WHAT TO PRODUCE: Range to reproduce from the entries below: the line with "URI of Grafana", the line with "Upon successful deployment", and every line in between. Give them exactly and give nothing else.

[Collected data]
————————

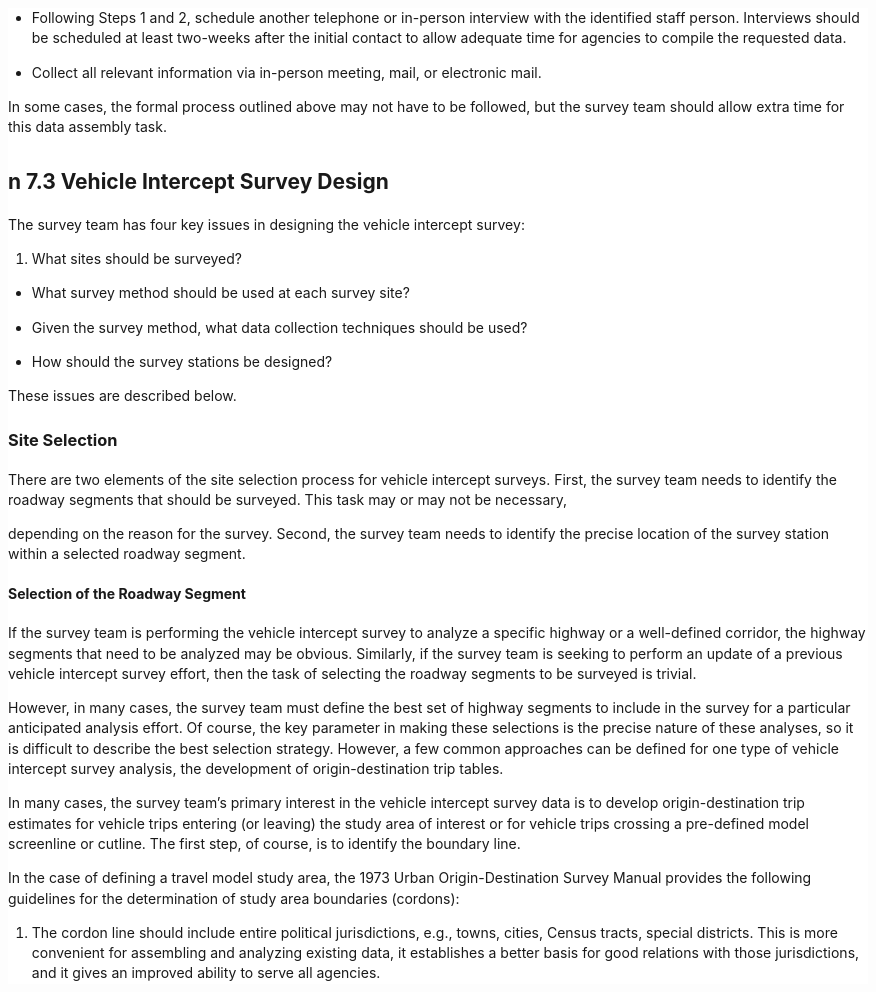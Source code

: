- Following Steps 1 and 2, schedule another telephone or in-person interview with the identified staff person. Interviews should be scheduled at least two-weeks after the initial contact to allow adequate time for agencies to compile the requested data.

- Collect all relevant information via in-person meeting, mail, or electronic mail.

In some cases, the formal process outlined above may not have to be followed, but the survey team should allow extra time for this data assembly task.

n 7.3 Vehicle Intercept Survey Design
-------------------------------------

The survey team has four key issues in designing the vehicle intercept survey:

1. What sites should be surveyed?

- What survey method should be used at each survey site?

- Given the survey method, what data collection techniques should be used?

- How should the survey stations be designed?

These issues are described below.

### Site Selection

There are two elements of the site selection process for vehicle intercept surveys. First, the survey team needs to identify the roadway segments that should be surveyed. This task may or may not be necessary, 

depending on the reason for the survey. Second, the survey team needs to identify the precise location of the survey station within a selected roadway segment.

#### Selection of the Roadway Segment

If the survey team is performing the vehicle intercept survey to analyze a specific highway or a well-defined corridor, the highway segments that need to be analyzed may be obvious. Similarly, if the survey team is seeking to perform an update of a previous vehicle intercept survey effort, then the task of selecting the roadway segments to be surveyed is trivial.

However, in many cases, the survey team must define the best set of highway segments to include in the survey for a particular anticipated analysis effort. Of course, the key parameter in making these selections is the precise nature of these analyses, so it is difficult to describe the best selection strategy. However, a few common approaches can be defined for one type of vehicle intercept survey analysis, the development of origin-destination trip tables.

In many cases, the survey team’s primary interest in the vehicle intercept survey data is to develop origin-destination trip estimates for vehicle trips entering (or leaving) the study area of interest or for vehicle trips crossing a pre-defined model screenline or cutline. The first step, of course, is to identify the boundary line.

In the case of defining a travel model study area, the 1973 Urban Origin-Destination Survey Manual provides the following guidelines for the determination of study area boundaries (cordons):

1. The cordon line should include entire political jurisdictions, e.g., towns, cities, Census tracts, special districts. This is more convenient for assembling and analyzing existing data, it establishes a better basis for good relations with those jurisdictions, and it gives an improved ability to serve all agencies.
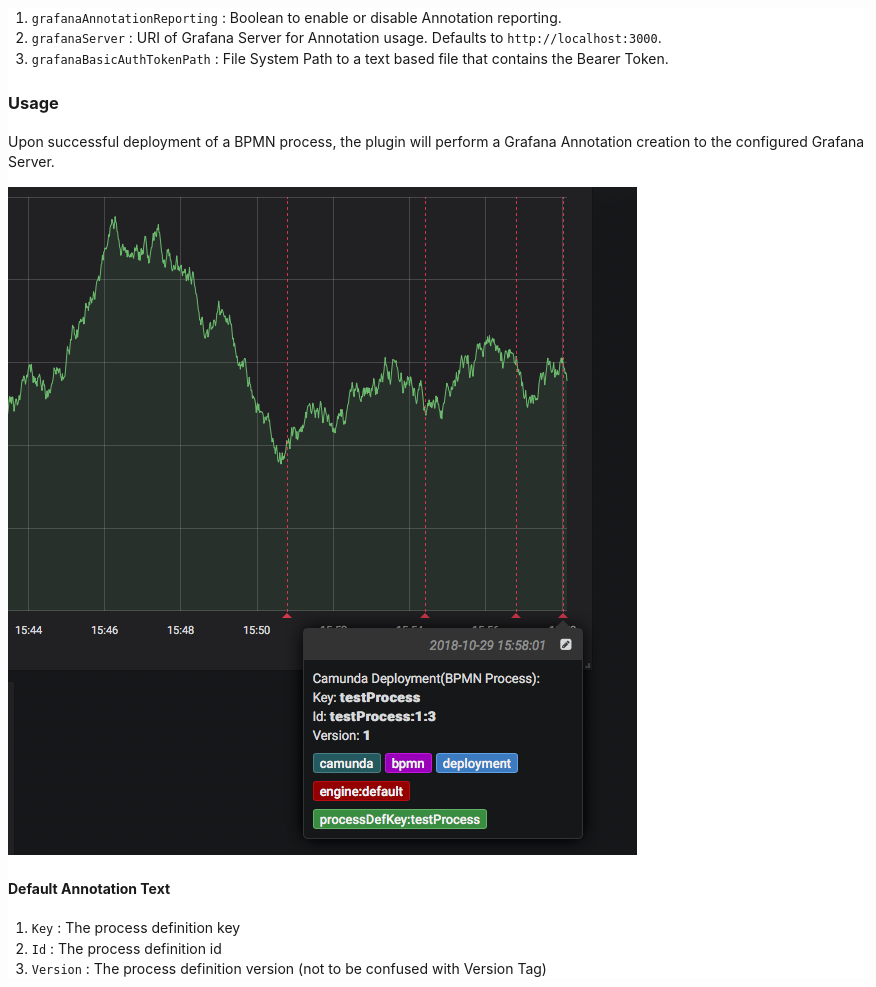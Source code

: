 1. `grafanaAnnotationReporting` : Boolean to enable or disable Annotation reporting.
1. `grafanaServer` : URI of Grafana Server for Annotation usage.  Defaults to `http://localhost:3000`.
1. `grafanaBasicAuthTokenPath` : File System Path to a text based file that contains the Bearer Token. 

### Usage

Upon successful deployment of a BPMN process, the plugin will perform a Grafana Annotation creation to the configured Grafana Server.

![grafan annotation](./docs/images/camunda-deployment-annotation-for-grafana.png)

#### Default Annotation Text

1. `Key` : The process definition key
1. `Id` :  The process definition id
1. `Version` : The process definition version (not to be confused with Version Tag)
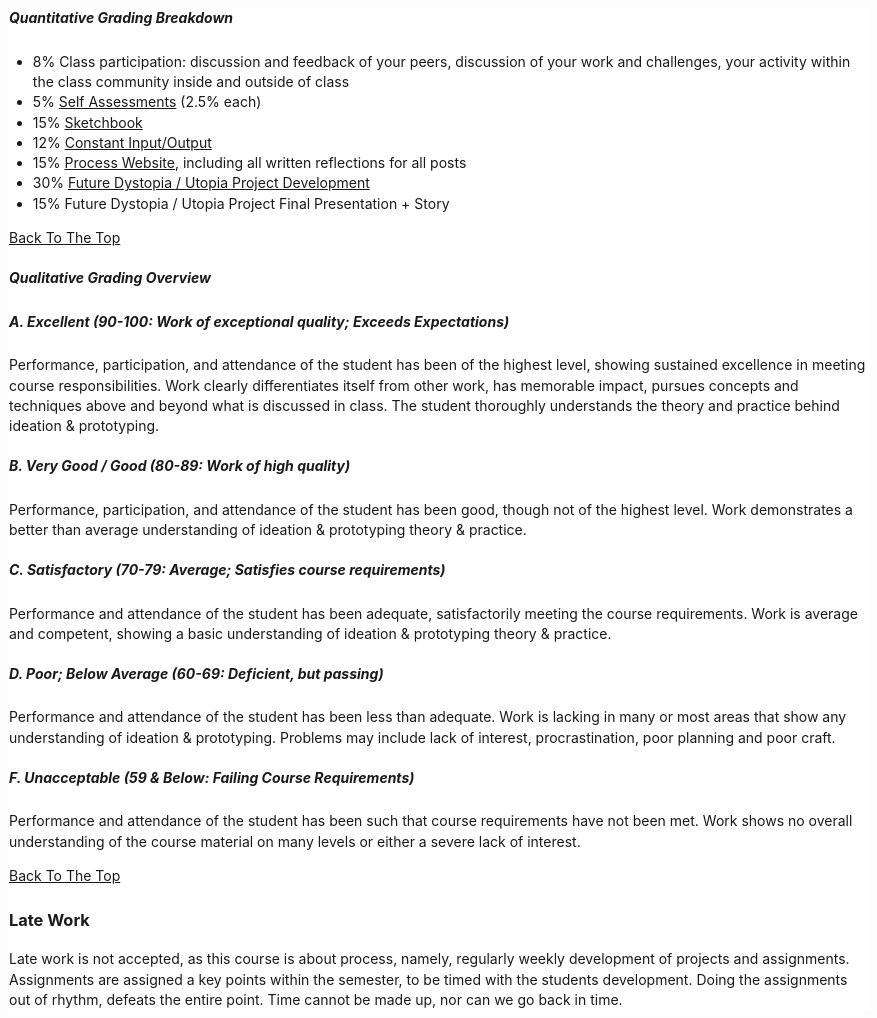 
##### Quantitative Grading Breakdown

*   8% Class participation: discussion and feedback of your peers, discussion of your work and challenges, your activity within the class community inside and outside of class
*   5% [Self Assessments](self_assessments.md) (2.5% each)
*   15% [Sketchbook](Sketchbook.md)
*   12% [Constant Input/Output](constant_input_output.md)
*   15% [Process Website](process_website.md), including all written reflections for all posts
*   30% [Future Dystopia / Utopia Project Development](Future.md) 
*   15% Future Dystopia / Utopia Project Final Presentation + Story

[Back To The Top](#Syllabus-Short-Cuts)

##### Qualitative Grading Overview

##### A. Excellent (90-100: Work of exceptional quality; Exceeds Expectations)
Performance, participation, and attendance of the student has been of the highest level, showing sustained excellence in meeting course responsibilities. Work clearly differentiates itself from other work, has memorable impact, pursues concepts and techniques above and beyond what is discussed in class. The student thoroughly understands the theory and practice behind ideation &amp; prototyping.

##### B. Very Good / Good (80-89: Work of high quality)
Performance, participation, and attendance of the student has been good, though not of the highest level. Work demonstrates a better than average understanding of ideation &amp; prototyping theory & practice.

##### C. Satisfactory (70-79: Average; Satisfies course requirements)
Performance and attendance of the student has been adequate, satisfactorily meeting the course requirements. Work is average and competent, showing a basic understanding of ideation &amp; prototyping theory & practice.

##### D. Poor; Below Average (60-69: Deficient, but passing)
Performance and attendance of the student has been less than adequate. Work is lacking in many or most areas that show any understanding of ideation &amp; prototyping. Problems may include lack of interest, procrastination, poor planning and poor craft.

##### F. Unacceptable (59 & Below: Failing Course Requirements)
Performance and attendance of the student has been such that course requirements have not been met. Work shows no overall understanding of the course material on many levels or either a severe lack of interest. 

[Back To The Top](#Syllabus-Short-Cuts)

### Late Work

Late work is not accepted, as this course is about process, namely, regularly weekly development of projects and assignments. Assignments are assigned a key points within the semester, to be timed with the students development. Doing the assignments out of rhythm, defeats the entire point. Time cannot be made up, nor can we go back in time.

————————

COMPLETED TASK:
1. `grafanaServer` : URI of Grafana Server for Annotation usage.  Defaults to `http://localhost:3000`.
1. `grafanaBasicAuthTokenPath` : File System Path to a text based file that contains the Bearer Token. 

### Usage

Upon successful deployment of a BPMN process, the plugin will perform a Grafana Annotation creation to the configured Grafana Server.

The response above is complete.